**** RECORDS TO PROCESS ****

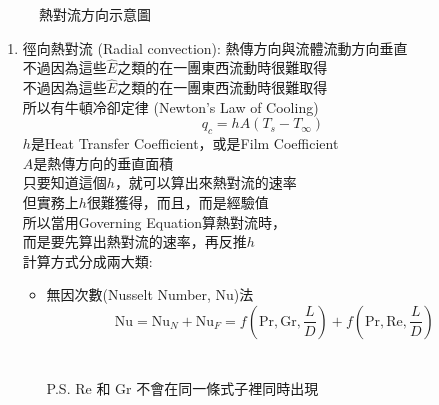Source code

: \documentclass[../main.tex]{subfiles}
\begin{document}
\begin{itemize}
\begin{itemize}
\begin{itemize}
\begin{figure}[H]
          \caption{熱對流方向示意圖}
        \end{figure}
        \begin{enumerate}
          \item 徑向熱對流 (Radial convection): 熱傳方向與流體流動方向垂直\\
          不過因為這些$\hat E$之類的在一團東西流動時很難取得\\
          不過因為這些$\hat E$之類的在一團東西流動時很難取得\\
          所以有牛頓冷卻定律 (Newton's Law of Cooling)
          \begin{equation}
            q_c = hA\left(T_s - T_\infty\right)
          \end{equation}
          $h$是Heat Transfer Coefficient，或是Film Coefficient\\
          $A$是熱傳方向的垂直面積\\
          只要知道這個$h$，就可以算出來熱對流的速率\\
          但實務上$h$很難獲得，而且，而是經驗值\\
          所以當用Governing Equation算熱對流時，\\
          而是要先算出熱對流的速率，再反推$h$\\
          計算方式分成兩大類:
          \begin{itemize}
            \item 無因次數(Nusselt Number, $\text{Nu}$)法
            \begin{equation}
              \text{Nu} = \text{Nu}_N + \text{Nu}_F = 
              f(\text{Pr}, \text{Gr}, \frac{L}{D}) + f(\text{Pr}, \text{Re}, \frac{L}{D})
            \end{equation}
            \\
            \\
            P.S. Re 和 Gr 不會在同一條式子裡同時出現\\

\end{itemize}
\end{enumerate}
\end{itemize}
\end{itemize}
\end{itemize}
\end{document}
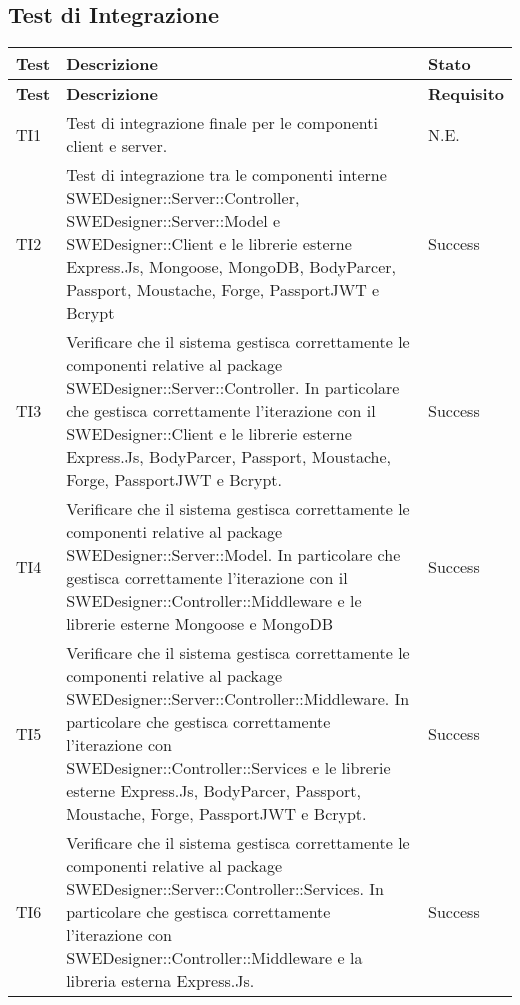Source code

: \subsection{Test di Integrazione}
\begin{longtable}{p{2cm}!{\VRule[1pt]}p{10cm}!{\VRule[1pt]}p{1cm}}
\color{white} \textbf{Test} & \color{white} \textbf{Descrizione}  & \color{white} \textbf{Stato}\\ 
\endfirsthead 
{} 
\color{white} \textbf{Test} & \color{white} \textbf{Descrizione}  & \color{white} \textbf{Requisito}\\  
\endhead 
TI1 & Test di integrazione finale per le componenti client e server. & N.E.\\

TI2 & Test di integrazione tra le componenti interne SWEDesigner::Server::Controller, SWEDesigner::Server::Model e SWEDesigner::Client e le librerie esterne Express.Js, Mongoose, MongoDB, BodyParcer, Passport, Moustache, Forge, PassportJWT e Bcrypt & Success\\

TI3 & Verificare che il sistema gestisca correttamente le componenti relative al package SWEDesigner::Server::Controller. In particolare che gestisca correttamente l'iterazione con il SWEDesigner::Client e le librerie esterne Express.Js, BodyParcer, Passport, Moustache, Forge, PassportJWT e Bcrypt. & Success\\

TI4 & Verificare che il sistema gestisca correttamente le componenti relative al package SWEDesigner::Server::Model. In particolare che gestisca correttamente l'iterazione con il SWEDesigner::Controller::Middleware e le librerie esterne Mongoose e MongoDB  & Success\\

TI5 & Verificare che il sistema gestisca correttamente le componenti relative al package SWEDesigner::Server::Controller::Middleware. In particolare che gestisca correttamente l'iterazione con SWEDesigner::Controller::Services e le librerie esterne Express.Js, BodyParcer, Passport, Moustache, Forge, PassportJWT e Bcrypt. & Success\\

TI6 & Verificare che il sistema gestisca correttamente le componenti relative al package SWEDesigner::Server::Controller::Services. In particolare che gestisca correttamente l'iterazione con SWEDesigner::Controller::Middleware e la libreria esterna Express.Js. & Success\\


\end{longtable}
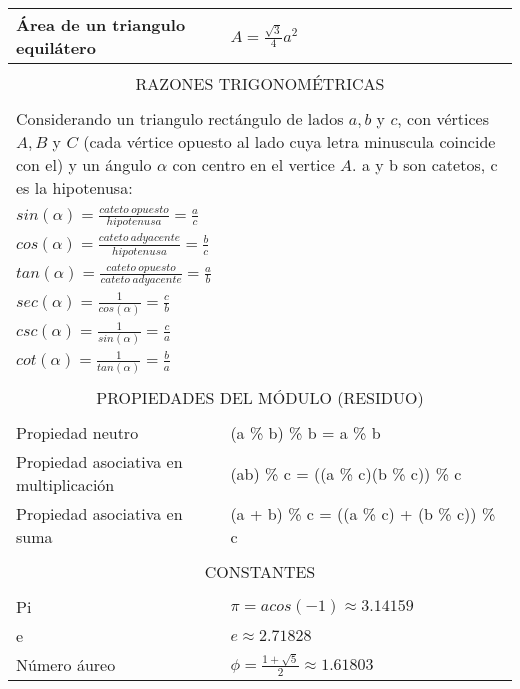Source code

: \begin{center}
\begin{longtable}{|p{3cm}|p{9cm}|}
Área de un triangulo equilátero & $A = \frac{\sqrt{3}}{4}a^{2}$ \\ \hline
\multicolumn{2}{|c|}{} \\
\multicolumn{2}{|c|}{RAZONES TRIGONOMÉTRICAS} \\
\multicolumn{2}{|c|}{} \\ \hline
\multicolumn{2}{|p{12cm}|}{Considerando un triangulo rectángulo de lados $a, b$ y $c$, con vértices $A, B$ y $C$ (cada vértice opuesto al lado cuya letra minuscula coincide con el) y un ángulo $\alpha$ con centro en el vertice $A$. a y b son catetos, c es la hipotenusa:}
\\ \hline
\multicolumn{2}{|p{12cm}|}{
$sin(\alpha) = \frac{cateto\ opuesto}{hipotenusa} = \frac{a}{c}$ } \\ \hline
\multicolumn{2}{|p{12cm}|}{
$cos(\alpha) = \frac{cateto\ adyacente}{hipotenusa} = \frac{b}{c}$ } \\ \hline
\multicolumn{2}{|p{12cm}|}{
$tan(\alpha) = \frac{cateto\ opuesto}{cateto\ adyacente} = \frac{a}{b}$ } \\ \hline
\multicolumn{2}{|p{12cm}|}{
$sec(\alpha) = \frac{1}{cos(\alpha)} = \frac{c}{b}$ } \\ \hline
\multicolumn{2}{|p{12cm}|}{
$csc(\alpha) = \frac{1}{sin(\alpha)} = \frac{c}{a}$ } \\ \hline
\multicolumn{2}{|p{12cm}|}{
$cot(\alpha) = \frac{1}{tan(\alpha)} = \frac{b}{a}$ } \\ \hline
\multicolumn{2}{|c|}{} \\
\multicolumn{2}{|c|}{PROPIEDADES DEL MÓDULO (RESIDUO)} \\
\multicolumn{2}{|c|}{} \\ \hline
Propiedad neutro & (a \% b) \% b = a \% b \\ \hline
Propiedad asociativa en multiplicación &  (ab) \% c = ((a \% c)(b \% c)) \% c \\ \hline
Propiedad asociativa en suma & (a + b) \% c = ((a \% c) + (b \% c)) \% c \\ \hline
\multicolumn{2}{|c|}{} \\
\multicolumn{2}{|c|}{CONSTANTES} \\
\multicolumn{2}{|c|}{} \\ \hline
Pi & $\pi = acos(-1) \approx 3.14159$ \\ \hline
e & $e \approx 2.71828$ \\ \hline
Número áureo & $\phi = \frac{1 + \sqrt{5}}{2} \approx 1.61803$ \\ \hline


\end{longtable}
\end{center}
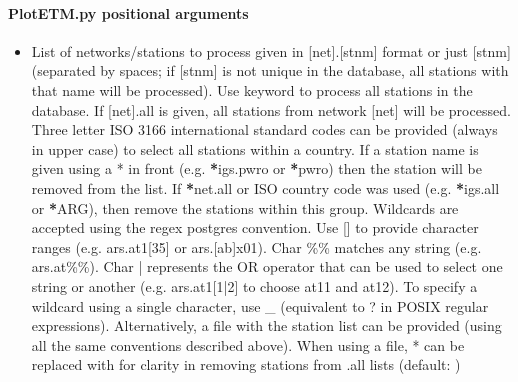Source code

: \documentclass[letterpaper,10pt,english]{sphinxmanual}
\begin{document}
\paragraph{PlotETM.py positional arguments}
\label{\detokenize{com:PlotETM.py-positional-arguments}}\begin{itemize}
\item {} 
\sphinxAtStartPar
{\hyperref[\detokenize{com:PlotETM.py-stnlist}]{}} \sphinxhyphen{} List of networks/stations to process given in {[}net{]}.{[}stnm{]} format or just {[}stnm{]} (separated by spaces; if {[}stnm{]} is not unique in the database, all stations with that name will be processed). Use keyword  to process all stations in the database. If {[}net{]}.all is given, all stations from network {[}net{]} will be processed. Three letter ISO 3166 international standard codes can be provided (always in upper case) to select all stations within a country. If a station name is given using a * in front (e.g. {\color{red}\bfseries{}*}igs.pwro or {\color{red}\bfseries{}*}pwro) then the station will be removed from the list. If {\color{red}\bfseries{}*}net.all or ISO country code was used (e.g. {\color{red}\bfseries{}*}igs.all or {\color{red}\bfseries{}*}ARG), then remove the stations within this group. Wildcards are accepted using the regex postgres convention. Use {[}{]} to provide character ranges (e.g. ars.at1{[}3\sphinxhyphen{}5{]} or ars.{[}a\sphinxhyphen{}b{]}x01). Char \%\% matches any string (e.g. ars.at\%\%). Char | represents the OR operator that can be used to select one string or another (e.g. ars.at1{[}1|2{]} to choose at11 and at12). To specify a wildcard using a single character, use \_ (equivalent to ? in POSIX regular expressions). Alternatively, a file with the station list can be provided (using all the same conventions described above). When using a file, * can be replaced with \sphinxhyphen{} for clarity in removing stations from .all lists (default: )

\end{itemize}
\end{document}
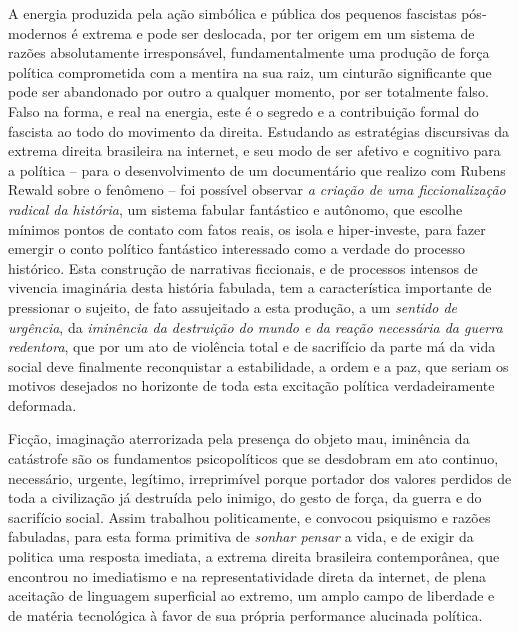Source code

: A energia produzida pela ação simbólica e pública dos pequenos fascistas
pós-modernos é extrema e pode ser deslocada, por ter origem em um
sistema de razões absolutamente irresponsável, fundamentalmente uma
produção de força política comprometida com a mentira na sua raiz, um
cinturão significante que pode ser abandonado por outro a qualquer
momento, por ser totalmente falso. Falso na forma, e real na energia,
este é o segredo e a contribuição formal do fascista ao todo do
movimento da direita. Estudando as estratégias discursivas da extrema
direita brasileira na internet, e seu modo de ser afetivo e cognitivo
para a política -- para o desenvolvimento de um documentário que realizo
com Rubens Rewald sobre o fenômeno -- foi possível observar \emph{a
criação de uma ficcionalização radical da história}, um sistema fabular
fantástico e autônomo, que escolhe mínimos pontos de contato com fatos
reais, os isola e hiper-investe, para fazer emergir o conto político
fantástico interessado como a verdade do processo histórico. Esta
construção de narrativas ficcionais, e de processos intensos de vivencia
imaginária desta história fabulada, tem a característica importante de
pressionar o sujeito, de fato assujeitado a esta produção, a um
\emph{sentido de urgência}, da \emph{iminência da destruição do mundo e
da reação necessária da guerra redentora}, que por um ato de violência
total e de sacrifício da parte má da vida social deve finalmente
reconquistar a estabilidade, a ordem e a paz, que seriam os motivos
desejados no horizonte de toda esta excitação política verdadeiramente
deformada.

Ficção, imaginação aterrorizada pela presença do objeto mau, iminência
da catástrofe são os fundamentos psicopolíticos que se desdobram em ato
continuo, necessário, urgente, legítimo, irreprimível porque portador
dos valores perdidos de toda a civilização já destruída pelo inimigo, do
gesto de força, da guerra e do sacrifício social. Assim trabalhou
politicamente, e convocou psiquismo e razões fabuladas, para esta forma
primitiva de \emph{sonhar pensar} a vida, e de exigir da politica uma
resposta imediata, a extrema direita brasileira contemporânea, que
encontrou no imediatismo e na representatividade direta da internet, de
plena aceitação de linguagem superficial ao extremo, um amplo campo de
liberdade e de matéria tecnológica à favor de sua própria performance
alucinada política.

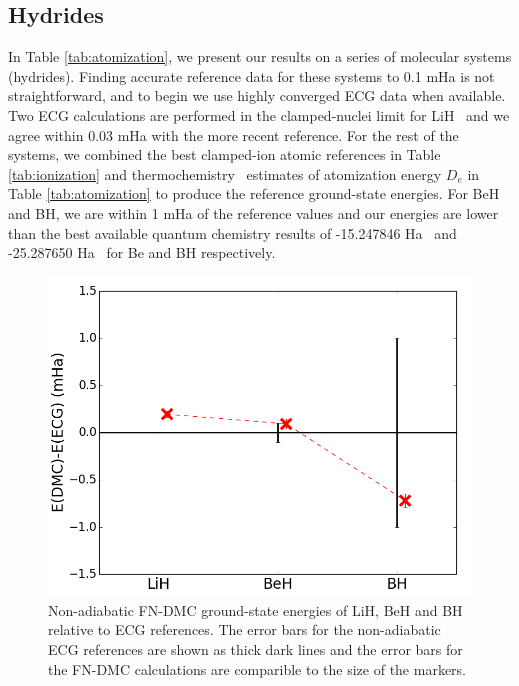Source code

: \documentclass[pra,superscriptaddress,groupedaddress,twocolumn]{revtex4-1}
\begin{document}
\subsection{Hydrides}


In Table \ref{tab:atomization}, we present our results on a series of molecular systems (hydrides). Finding accurate reference data for these systems to 0.1 mHa is not straightforward, and to begin we use highly converged ECG data when available. Two ECG calculations are performed in the clamped-nuclei limit for LiH~\cite{Cencek_LiH,Adamowicz_LiH} and we agree within 0.03 mHa with the more recent reference. For the rest of the systems, we combined the best clamped-ion atomic references in Table \ref{tab:ionization} and thermochemistry~\cite{Feller_Corrections} estimates of atomization energy $D_e$ in Table \ref{tab:atomization} to produce the reference ground-state energies. For BeH and BH, we are within 1 mHa of the reference values and our energies are lower than the best available quantum chemistry results of -15.247846 Ha~\cite{Koput_BeH} and -25.287650 Ha~\cite{Miliordos_BH} for Be and BH respectively. 

\begin{figure}[h]
\centering
\includegraphics[scale=.37]{Figures/dia-ECG}
\caption{Non-adiabatic FN-DMC ground-state energies of LiH, BeH and BH relative to ECG references. The error bars for the non-adiabatic ECG references are shown as thick dark lines and the error bars for the FN-DMC calculations are comparible to the size of the markers. \label{fig:dia-ECG}}
\end{figure}
\end{document}
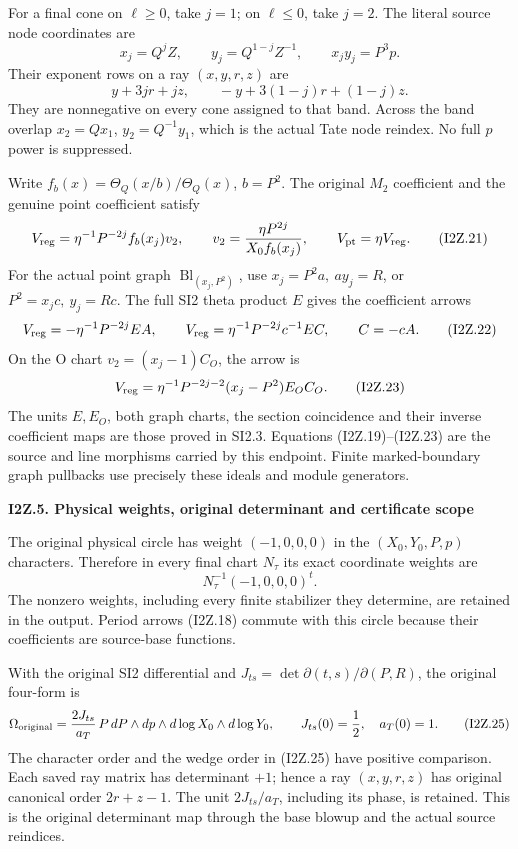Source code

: For a final cone on \(\ell\ge0\), take \(j=1\); on \(\ell\le0\),
take \(j=2\). The literal source node coordinates are
\[
 x_j=Q^j Z,\qquad y_j=Q^{1-j}Z^{-1},\qquad x_jy_j=P^3p .
 \tag{I2Z.19}
\]
Their exponent rows on a ray \((x,y,r,z)\) are
\[
 y+3jr+jz,\qquad -y+3(1-j)r+(1-j)z.
 \tag{I2Z.20}
\]
They are nonnegative on every cone assigned to that band. Across
the band overlap \(x_2=Qx_1\), \(y_2=Q^{-1}y_1\), which is the actual
Tate node reindex. No full \(p\) power is suppressed.

Write \(f_b(x)=\Theta_Q(x/b)/\Theta_Q(x)\), \(b=P^2\).
The original \(M_{2}\) coefficient and the genuine point coefficient satisfy
\[
 V_{\rm reg}=\eta^{-1}P^{-2j}f_b(x_j)v_2,\qquad
 v_2=\frac{\eta P^{2j}}{X_0f_b(x_j)},\qquad
 V_{\rm pt}=\eta V_{\rm reg}.
 \tag{I2Z.21}
\]
For the actual point graph \(\operatorname{Bl}_{(x_j,P^2)}\), use
\(x_j=P^2a,\ ay_j=R\), or \(P^2=x_jc,\ y_j=Rc\).
The full SI2 theta product \(E\) gives the coefficient arrows
\[
 V_{\rm reg}=-\eta^{-1}P^{-2j}EA,\qquad
 V_{\rm reg}=\eta^{-1}P^{-2j}c^{-1}EC,\qquad C=-cA.
 \tag{I2Z.22}
\]
On the O chart \(v_2=(x_j-1)C_O\), the arrow is
\[
 V_{\rm reg}=\eta^{-1}P^{-2j-2}(x_j-P^2)E_O C_O .
 \tag{I2Z.23}
\]
The units \(E,E_O\), both graph charts, the section coincidence and
their inverse coefficient maps are those proved in SI2.3. Equations
(I2Z.19)--(I2Z.23) are the source and line morphisms carried by this
endpoint. Finite marked-boundary graph pullbacks use precisely these
ideals and module generators.

\par

\medskip\noindent\textbf{I2Z.5. Physical weights, original determinant and certificate scope}

\par\nobreak

The original physical circle has weight
\((-1,0,0,0)\) in the \((X_0,Y_0,P,p)\) characters. Therefore in
every final chart \(N_\tau\) its exact coordinate weights are
\[
 N_\tau^{-1}(-1,0,0,0)^t.
 \tag{I2Z.24}
\]
The nonzero weights, including every finite stabilizer they determine,
are retained in the output. Period arrows (I2Z.18) commute with this
circle because their coefficients are source-base functions.

With the original SI2 differential and
\(J_{ts}=\det\partial(t,s)/\partial(P,R)\), the original four-form is
\[
 \Omega_{\rm original}
 =\frac{2J_{ts}}{a_T}\,
 P\,dP\wedge dp\wedge d\log X_0\wedge d\log Y_0,\qquad
 J_{ts}(0)=\frac12,\quad a_T(0)=1 .
 \tag{I2Z.25}
\]
The character order and the wedge order in (I2Z.25) have positive
comparison. Each saved ray matrix has determinant \(+1\); hence a
ray \((x,y,r,z)\) has original canonical order \(2r+z-1\).
The unit \(2J_{ts}/a_T\), including its phase, is retained. This is
the original determinant map through the base blowup and the actual
source reindices.

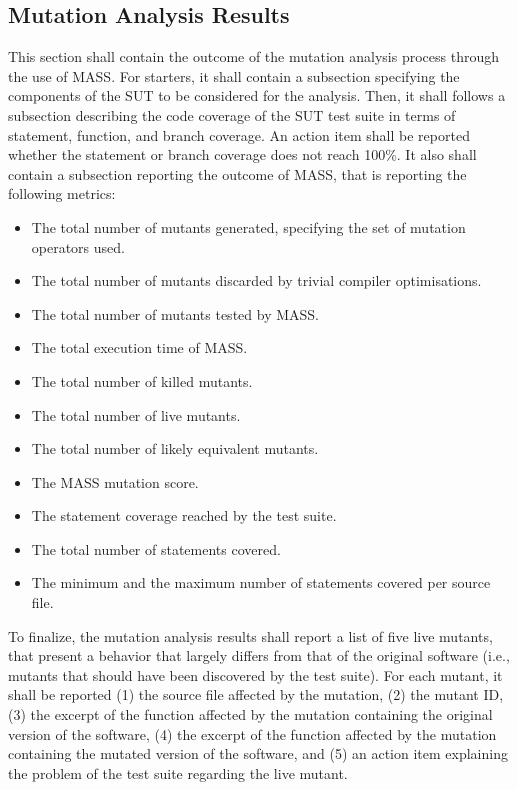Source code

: \subsection{Mutation Analysis Results}

This section shall contain the outcome of the mutation analysis process through the use of MASS. For starters, it shall contain a subsection specifying the components of the SUT to be considered for the analysis. Then, it shall follows a subsection describing the code coverage of the SUT test suite in terms of statement, function, and branch coverage. An action item shall be reported whether the statement or branch coverage does not reach 100\%.
It also shall contain a subsection reporting the outcome of MASS, that is reporting the following metrics:
\begin{itemize}
    \item The total number of mutants generated, specifying the set of mutation operators used.
    \item The total number of mutants discarded by trivial compiler optimisations.
    \item The total number of mutants tested by MASS.
    \item The total execution time of MASS.
    \item The total number of killed mutants.
    \item The total number of live mutants.
    \item The total number of likely equivalent mutants.
    \item The MASS mutation score.
    \item The statement coverage reached by the test suite.
    \item The total number of statements covered.
    \item The minimum and the maximum number of statements covered per source file.
\end{itemize}

To finalize, the mutation analysis results shall report a list of five live mutants, that present a behavior that largely differs from that of the original software (i.e., mutants that should have been discovered by the test suite). For each mutant, it shall be reported (1)
 the source file affected by the mutation, (2) the mutant ID, (3) the excerpt of the function affected by the mutation containing the original version of the software, (4) the excerpt of the function affected by the mutation containing the mutated version of the software, and (5) an action item explaining the problem of the test suite regarding the live mutant.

****

■ **THE TASK**:
Keep both end lines and retype everything in the records above from the line containing "sistema de razões" through the line containing "este é o segredo", exactly, with nothing else.

■ **TASK RESPONSE**:
sistema de razões absolutamente irresponsável, fundamentalmente uma
produção de força política comprometida com a mentira na sua raiz, um
cinturão significante que pode ser abandonado por outro a qualquer
momento, por ser totalmente falso. Falso na forma, e real na energia,
este é o segredo e a contribuição formal do fascista ao todo do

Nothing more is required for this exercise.